# Hot smoked Salmon



## bratrules (Apr 23, 2011)

Here's some salmon i hot smoked today at 275 for about 1 1/2 hours!! i brined for 3 hours in kosher salt, brown sugar, garlic powder, and black pepper. then i dried it and added some paprika and more black pepper.


----------



## fester (Apr 23, 2011)

Very nice I will have to try this!!!


----------



## boykjo (Apr 23, 2011)

lookin good bratrules


----------



## SmokinAl (Apr 23, 2011)

Excellent looking salmon!
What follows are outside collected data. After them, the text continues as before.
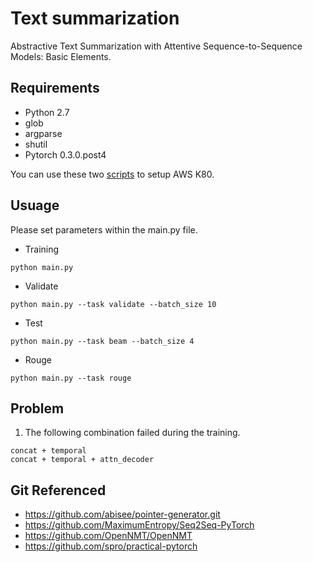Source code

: # Text summarization

Abstractive Text Summarization with Attentive Sequence-to-Sequence Models: Basic Elements.

## Requirements

- Python 2.7
- glob
- argparse
- shutil
- Pytorch 0.3.0.post4

You can use these two [scripts](https://github.com/tshi04/seq2seq_coverage_ST/tree/master/tools/CONFIG)
to setup AWS K80.

## Usuage

Please set parameters within the main.py file.

- Training
```
python main.py 
```
- Validate
```
python main.py --task validate --batch_size 10
```
- Test
```
python main.py --task beam --batch_size 4
```
- Rouge
```
python main.py --task rouge
```

## Problem

1. The following combination failed during the training.
```
concat + temporal
concat + temporal + attn_decoder
```


## Git Referenced

- https://github.com/abisee/pointer-generator.git
- https://github.com/MaximumEntropy/Seq2Seq-PyTorch
- https://github.com/OpenNMT/OpenNMT
- https://github.com/spro/practical-pytorch
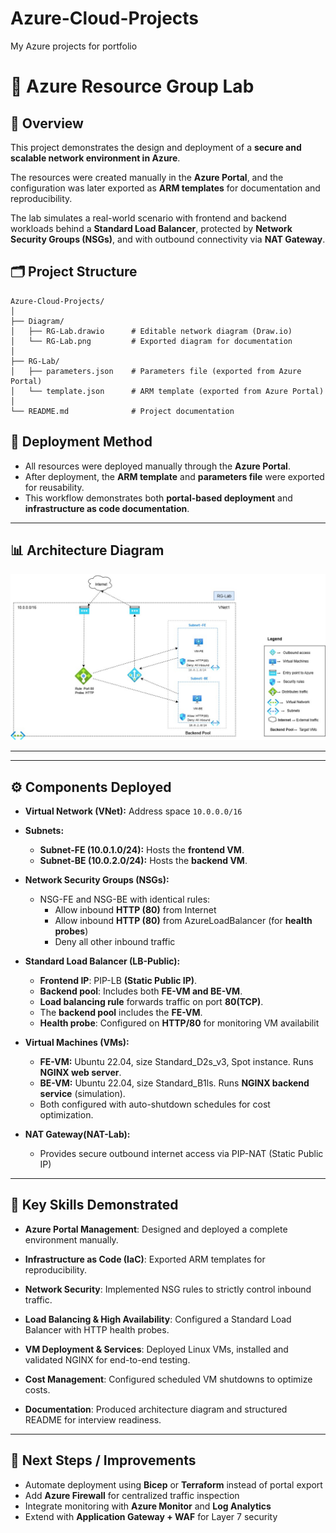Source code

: # Azure-Cloud-Projects
My Azure projects for portfolio

# 📘 Azure Resource Group Lab

## 📌 Overview
This project demonstrates the design and deployment of a **secure and scalable network environment in Azure**.

The resources were created manually in the **Azure Portal**, and the configuration was later exported as **ARM templates** for documentation and reproducibility.

The lab simulates a real-world scenario with frontend and backend workloads behind a **Standard Load Balancer**, protected by **Network Security Groups (NSGs)**, and with outbound connectivity via **NAT Gateway**.


## 🗂 Project Structure
```plaintext
Azure-Cloud-Projects/
│
├── Diagram/
│   ├── RG-Lab.drawio      # Editable network diagram (Draw.io)
│   └── RG-Lab.png         # Exported diagram for documentation
│
├── RG-Lab/
│   ├── parameters.json    # Parameters file (exported from Azure Portal)
│   └── template.json      # ARM template (exported from Azure Portal)
│
└── README.md              # Project documentation 
```

## 🔧 Deployment Method
- All resources were deployed manually through the **Azure Portal**.  
- After deployment, the **ARM template** and **parameters file** were exported for reusability.  
- This workflow demonstrates both **portal-based deployment** and **infrastructure as code documentation**.  

---

## 📊 Architecture Diagram
![Azure Lab Diagram](https://github.com/ricardod-23/Azure-Cloud-Projects/blob/main/1-VNet-LB/Diagram/RG-Lab.jpg)

---

---

## ⚙️ Components Deployed

- **Virtual Network (VNet):** Address space `10.0.0.0/16`  

- **Subnets:**  
  - **Subnet-FE (10.0.1.0/24):** Hosts the **frontend VM**.  
  - **Subnet-BE (10.0.2.0/24):** Hosts the **backend VM**.  

- **Network Security Groups (NSGs):**  
  - NSG-FE and NSG-BE with identical rules:  
    - Allow inbound **HTTP (80)** from Internet
    - Allow inbound **HTTP (80)** from AzureLoadBalancer (for **health probes**)
    - Deny all other inbound traffic  

- **Standard Load Balancer (LB-Public):**  
  - **Frontend IP**: PIP-LB **(Static Public IP)**.
  - **Backend pool**: Includes both **FE-VM and BE-VM**.
  - **Load balancing rule** forwards traffic on port **80(TCP)**.  
  - The **backend pool** includes the **FE-VM**.
  - **Health probe**: Configured on **HTTP/80** for monitoring VM availabilit 

- **Virtual Machines (VMs):**  
  - **FE-VM:** Ubuntu 22.04, size Standard_D2s_v3, Spot instance. Runs **NGINX web server**.  
  - **BE-VM:** Ubuntu 22.04, size Standard_B1ls. Runs **NGINX backend service** (simulation).
  - Both configured with auto-shutdown schedules for cost optimization.

- **NAT Gateway(NAT-Lab):**  
  - Provides secure outbound internet access via PIP-NAT (Static Public IP)
---

## 🎯 Key Skills Demonstrated
- **Azure Portal Management**: Designed and deployed a complete environment manually.

- **Infrastructure as Code (IaC)**: Exported ARM templates for reproducibility.

- **Network Security**: Implemented NSG rules to strictly control inbound traffic.

- **Load Balancing & High Availability**: Configured a Standard Load Balancer with HTTP health probes.

- **VM Deployment & Services**: Deployed Linux VMs, installed and validated NGINX for end-to-end testing.

- **Cost Management**: Configured scheduled VM shutdowns to optimize costs.

- **Documentation**: Produced architecture diagram and structured README for interview readiness.

---

## 🚀 Next Steps / Improvements
- Automate deployment using **Bicep** or **Terraform** instead of portal export  
- Add **Azure Firewall** for centralized traffic inspection  
- Integrate monitoring with **Azure Monitor** and **Log Analytics**  
- Extend with **Application Gateway + WAF** for Layer 7 security  



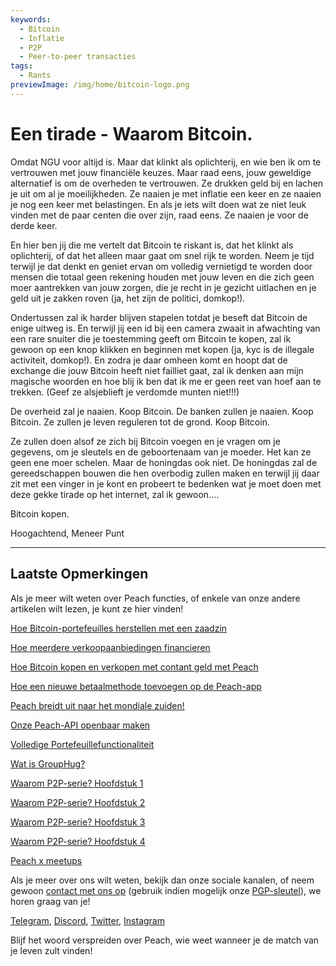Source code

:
 ```yaml
---
keywords:
  - Bitcoin
  - Inflatie
  - P2P
  - Peer-to-peer transacties
tags:
  - Rants
previewImage: /img/home/bitcoin-logo.png
---
```


# Een tirade - Waarom Bitcoin.

Omdat NGU voor altijd is. Maar dat klinkt als oplichterij, en wie ben ik om te vertrouwen met jouw financiële keuzes.
Maar raad eens, jouw geweldige alternatief is om de overheden te vertrouwen. Ze drukken geld bij en lachen je uit om al je moeilijkheden. Ze naaien je met inflatie een keer en ze naaien je nog een keer met belastingen. En als je iets wilt doen wat ze niet leuk vinden met de paar centen die over zijn, raad eens. Ze naaien je voor de derde keer.

En hier ben jij die me vertelt dat Bitcoin te riskant is, dat het klinkt als oplichterij, of dat het alleen maar gaat om snel rijk te worden. Neem je tijd terwijl je dat denkt en geniet ervan om volledig vernietigd te worden door mensen die totaal geen rekening houden met jouw leven en die zich geen moer aantrekken van jouw zorgen, die je recht in je gezicht uitlachen en je geld uit je zakken roven (ja, het zijn de politici, domkop!).

Ondertussen zal ik harder blijven stapelen totdat je beseft dat Bitcoin de enige uitweg is.
En terwijl jij een id bij een camera zwaait in afwachting van een rare snuiter die je toestemming geeft om Bitcoin te kopen, zal ik gewoon op een knop klikken en beginnen met kopen (ja, kyc is de illegale activiteit, domkop!).
En zodra je daar omheen komt en hoopt dat de exchange die jouw Bitcoin heeft niet failliet gaat, zal ik denken aan mijn magische woorden en hoe blij ik ben dat ik me er geen reet van hoef aan te trekken.
(Geef ze alsjeblieft je verdomde munten niet!!!)

De overheid zal je naaien. Koop Bitcoin.
De banken zullen je naaien. Koop Bitcoin.
Ze zullen je leven reguleren tot de grond. Koop Bitcoin.

Ze zullen doen alsof ze zich bij Bitcoin voegen en je vragen om je gegevens, om je sleutels en de geboortenaam van je moeder. Het kan ze geen ene moer schelen. Maar de honingdas ook niet. De honingdas zal de gereedschappen bouwen die hen overbodig zullen maken en terwijl jij daar zit met een vinger in je kont en probeert te bedenken wat je moet doen met deze gekke tirade op het internet, zal ik gewoon….

Bitcoin kopen.

Hoogachtend,
Meneer Punt

---

## Laatste Opmerkingen

Als je meer wilt weten over Peach functies, of enkele van onze andere artikelen wilt lezen, je kunt ze hier vinden!

[Hoe Bitcoin-portefeuilles herstellen met een zaadzin](https://peachbitcoin.com/nl/blog/how-to-restore-peach-wallet/)

[Hoe meerdere verkoopaanbiedingen financieren](https://peachbitcoin.com/nl/blog/funding-multiple-sell-offers/)

[Hoe Bitcoin kopen en verkopen met contant geld met Peach](https://peachbitcoin.com/nl/blog/how-to-buy-and-sell-bitcoin-with-cash-using-peach/)

[Hoe een nieuwe betaalmethode toevoegen op de Peach-app](https://peachbitcoin.com/nl/blog/how-to-add-a-payment-method/)

[Peach breidt uit naar het mondiale zuiden!](https://peachbitcoin.com/nl/blog/peach-expands-to-the-global-south/)

[Onze Peach-API openbaar maken](https://peachbitcoin.com/nl/blog/making-our-peach-api-public/)

[Volledige Portefeuillefunctionaliteit](https://peachbitcoin.com/nl/blog/full-wallet-functionality/)

[Wat is GroupHug?](https://peachbitcoin.com/nl/blog/group-hug/)

[Waarom P2P-serie? Hoofdstuk 1](https://peachbitcoin.com/nl/blog/why-p2p-chapter-1/)

[Waarom P2P-serie? Hoofdstuk 2](https://peachbitcoin.com/nl/blog/why-p2p-chapter-2/)

[Waarom P2P-serie? Hoofdstuk 3](https://peachbitcoin.com/nl/blog/why-p2p-chapter-3-circular-economies/)

[Waarom P2P-serie? Hoofdstuk 4](https://peachbitcoin.com/nl/blog/why-p2p-chapter-4-chains-of-trust/)

[Peach x meetups](https://peachbitcoin.com/nl/blog/peach-for-meetups/)

Als je meer over ons wilt weten, bekijk dan onze sociale kanalen, of neem gewoon [contact met ons op](mailto:hello@peachbitcoin.com) (gebruik indien mogelijk onze [PGP-sleutel](https://keys.openpgp.org/vks/v1/by-fingerprint/48339A19645E2E53488E0E5479E1B270FACD1BD2)), we horen graag van je!

[Telegram](https://t.me/+GkOW1J-ixBBkZWRk), [Discord](https://discord.gg/ypeHz3SW54), [Twitter](https://twitter.com/peachbitcoin), [Instagram](https://instagram.com/peachbitcoin)

Blijf het woord verspreiden over Peach, wie weet wanneer je de match van je leven zult vinden!
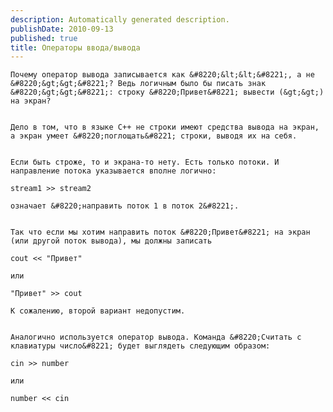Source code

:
 ```yaml
---
description: Automatically generated description.
publishDate: 2010-09-13
published: true
title: Операторы ввода/вывода
---
```


	Почему оператор вывода записывается как &#8220;&lt;&lt;&#8221;, а не &#8220;&gt;&gt;&#8221;? Ведь логичным было бы писать знак &#8220;&gt;&gt;&#8221;: строку &#8220;Привет&#8221; вывести (&gt;&gt;) на экран?


	Дело в том, что в языке C++ не строки имеют средства вывода на экран, а экран умеет &#8220;поглощать&#8221; строки, выводя их на себя.


	Если быть строже, то и экрана-то нету. Есть только потоки. И направление потока указывается вполне логично:


<pre><code>stream1 &gt;&gt; stream2</code></pre>

	означает &#8220;направить поток 1 в поток 2&#8221;.


	Так что если мы хотим направить поток &#8220;Привет&#8221; на экран (или другой поток вывода), мы должны записать


<pre><code>cout &lt;&lt; &quot;Привет&quot;</code></pre>

	или


<pre><code>&quot;Привет&quot; &gt;&gt; cout</code></pre>

	К сожалению, второй вариант недопустим.


	Аналогично используется оператор вывода. Команда &#8220;Считать с клавиатуры число&#8221; будет выглядеть следующим образом:


<pre><code>cin &gt;&gt; number</code></pre>

	или


<pre><code>number &lt;&lt; cin</code></pre>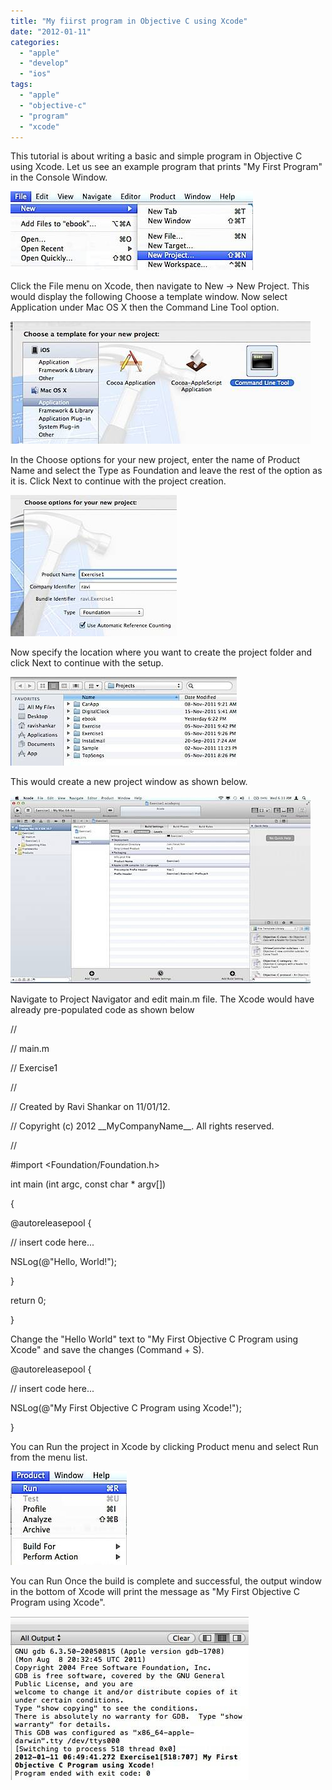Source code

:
 ```yaml
---
title: "My fiirst program in Objective C using Xcode"
date: "2012-01-11"
categories: 
  - "apple"
  - "develop"
  - "ios"
tags: 
  - "apple"
  - "objective-c"
  - "program"
  - "xcode"
---
```


This tutorial is about writing a basic and simple program in Objective C using Xcode. Let us see an example program that prints "My First Program" in the Console Window.

![Xcode new project window](images/201201110621.jpg)

Click the File menu on Xcode, then navigate to New -> New Project. This would display the following Choose a template window. Now select Application under Mac OS X then the Command Line Tool option.

![Xcode Command Line Tool](images/201201110622.jpg)

In the Choose options for your new project, enter the name of Product Name and select the Type as Foundation and leave the rest of the option as it is. Click Next to continue with the project creation.

![Xcode Choose Project Options](images/201201110627.jpg)

Now specify the location where you want to create the project folder and click Next to continue with the setup.

![Xcode Project Creation Folder](images/201201110629.jpg)

This would create a new project window as shown below.

![Xcode Project Window](images/201201110635.jpg)

Navigate to Project Navigator and edit main.m file. The Xcode would have already pre-populated code as shown below

//

// main.m

// Exercise1

//

// Created by Ravi Shankar on 11/01/12.

// Copyright (c) 2012 \_\_MyCompanyName\_\_. All rights reserved.

//

#import <Foundation/Foundation.h>

int main (int argc, const char \* argv\[\])

{

@autoreleasepool {

// insert code here...

NSLog(@"Hello, World!");

}

return 0;

}

Change the "Hello World" text to "My First Objective C Program using Xcode" and save the changes (Command + S).

@autoreleasepool {

// insert code here...

NSLog(@"My First Objective C Program using Xcode!");

}

You can Run the project in Xcode by clicking Product menu and select Run from the menu list.

![Xcode Project Build](images/201201110646.jpg)

You can Run Once the build is complete and successful, the output window in the bottom of Xcode will print the message as "My First Objective C Program using Xcode".

![Xcode Console Output Window](images/201201110650.jpg)
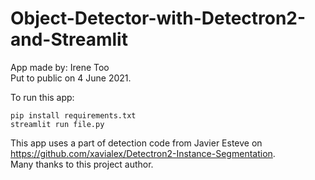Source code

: # Object-Detector-with-Detectron2-and-Streamlit



App made by: Irene Too <br>
Put to public on 4 June 2021.




To run this app: 
```
pip install requirements.txt
streamlit run file.py
```

This app uses a part of detection code from Javier Esteve on https://github.com/xavialex/Detectron2-Instance-Segmentation. <br>
Many thanks to this project author.
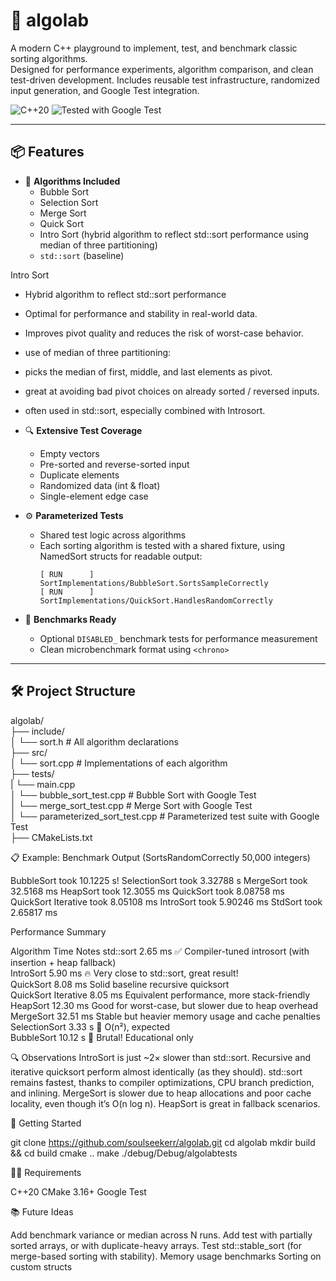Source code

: # 🧪 algolab

A modern C++ playground to implement, test, and benchmark classic sorting algorithms.  
Designed for performance experiments, algorithm comparison, and clean test-driven development.
Includes reusable test infrastructure, randomized input generation, and Google Test integration.


![C++20](https://img.shields.io/badge/C%2B%2B-20-blue.svg)
![Tested with Google Test](https://img.shields.io/badge/tested-Google%20Test-success)

---

## 📦 Features

- 🧠 **Algorithms Included**
  - Bubble Sort
  - Selection Sort
  - Merge Sort
  - Quick Sort
  - Intro Sort (hybrid algorithm to reflect std::sort performance using median of three partitioning)
  - `std::sort` (baseline)

Intro Sort 
 - Hybrid algorithm to reflect std::sort performance
 - Optimal for performance and stability in real-world data.
 - Improves pivot quality and reduces the risk of worst-case behavior.
 - use of median of three partitioning:
  - picks the median of first, middle, and last elements as pivot.
  - great at avoiding bad pivot choices on already sorted / reversed inputs.
  - often used in std::sort, especially combined with Introsort.


- 🔍 **Extensive Test Coverage**
  - Empty vectors
  - Pre-sorted and reverse-sorted input
  - Duplicate elements
  - Randomized data (int & float)
  - Single-element edge case

- ⚙️ **Parameterized Tests**
  - Shared test logic across algorithms
  - Each sorting algorithm is tested with a shared fixture, using NamedSort structs for readable output:
    ```
    [ RUN      ] SortImplementations/BubbleSort.SortsSampleCorrectly
    [ RUN      ] SortImplementations/QuickSort.HandlesRandomCorrectly
    ```


- 🧪 **Benchmarks Ready**
  - Optional `DISABLED_` benchmark tests for performance measurement
  - Clean microbenchmark format using `<chrono>`

---

## 🛠 Project Structure

algolab/  
├── include/  
│   └── sort.h    # All algorithm declarations  
├── src/  
│   └── sort.cpp  # Implementations of each algorithm  
├── tests/  
|   └── main.cpp  
│   └── bubble_sort_test.cpp            # Bubble Sort with Google Test  
│   └── merge_sort_test.cpp             # Merge Sort with Google Test  
│   └── parameterized_sort_test.cpp     # Parameterized test suite with Google Test  
├── CMakeLists.txt  


📋 Example: Benchmark Output (SortsRandomCorrectly 50,000 integers)

BubbleSort took 10.1225 s!
SelectionSort took 3.32788 s
MergeSort took 32.5168 ms
HeapSort took 12.3055 ms
QuickSort took 8.08758 ms
QuickSort Iterative took 8.05108 ms
IntroSort took 5.90246 ms
StdSort took 2.65817 ms

Performance Summary

Algorithm	Time	Notes
std::sort	2.65 ms	✅ Compiler-tuned introsort (with insertion + heap fallback)  
IntroSort	5.90 ms	🔥 Very close to std::sort, great result!  
QuickSort	8.08 ms	Solid baseline recursive quicksort  
QuickSort Iterative	8.05 ms	Equivalent performance, more stack-friendly  
HeapSort	12.30 ms	Good for worst-case, but slower due to heap overhead  
MergeSort	32.51 ms	Stable but heavier memory usage and cache penalties  
SelectionSort	3.33 s	🐌 O(n²), expected  
BubbleSort	10.12 s	🐢 Brutal! Educational only  


🔍 Observations
IntroSort is just ~2× slower than std::sort.
Recursive and iterative quicksort perform almost identically (as they should).
std::sort remains fastest, thanks to compiler optimizations, CPU branch prediction, and inlining.
MergeSort is slower due to heap allocations and poor cache locality, even though it’s O(n log n).
HeapSort is great in fallback scenarios.


🚀 Getting Started

git clone https://github.com/soulseekerr/algolab.git
cd algolab
mkdir build && cd build
cmake ..
make
./debug/Debug/algolabtests


🧑‍💻 Requirements

C++20
CMake 3.16+
Google Test


📚 Future Ideas

Add benchmark variance or median across N runs.
Add test with partially sorted arrays, or with duplicate-heavy arrays.
Test std::stable_sort (for merge-based sorting with stability).
Memory usage benchmarks
Sorting on custom structs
One of my favorites for sure!


----------



## les3176 (Apr 23, 2011)

I'll take a hunk of that!!!


----------



## meateater (Apr 23, 2011)

Salmon Is Good Stuff!!! Nice.


----------



## fife (Apr 24, 2011)

Sure does look good.


----------



## coco (Apr 24, 2011)

Wow that looks great!  I'll have to do that soon.  I once hot smoked salmon when the inlaws came over for dinner.  My wife told me to also grill a piece since her parents might not liked the smoked fish.  Well...I had a lot of grilled salmon for leftovers.  I only got a small sample of the smoked stuff myself.  :)


----------



## beer-b-q (Apr 24, 2011)

Dayum that looks great...


----------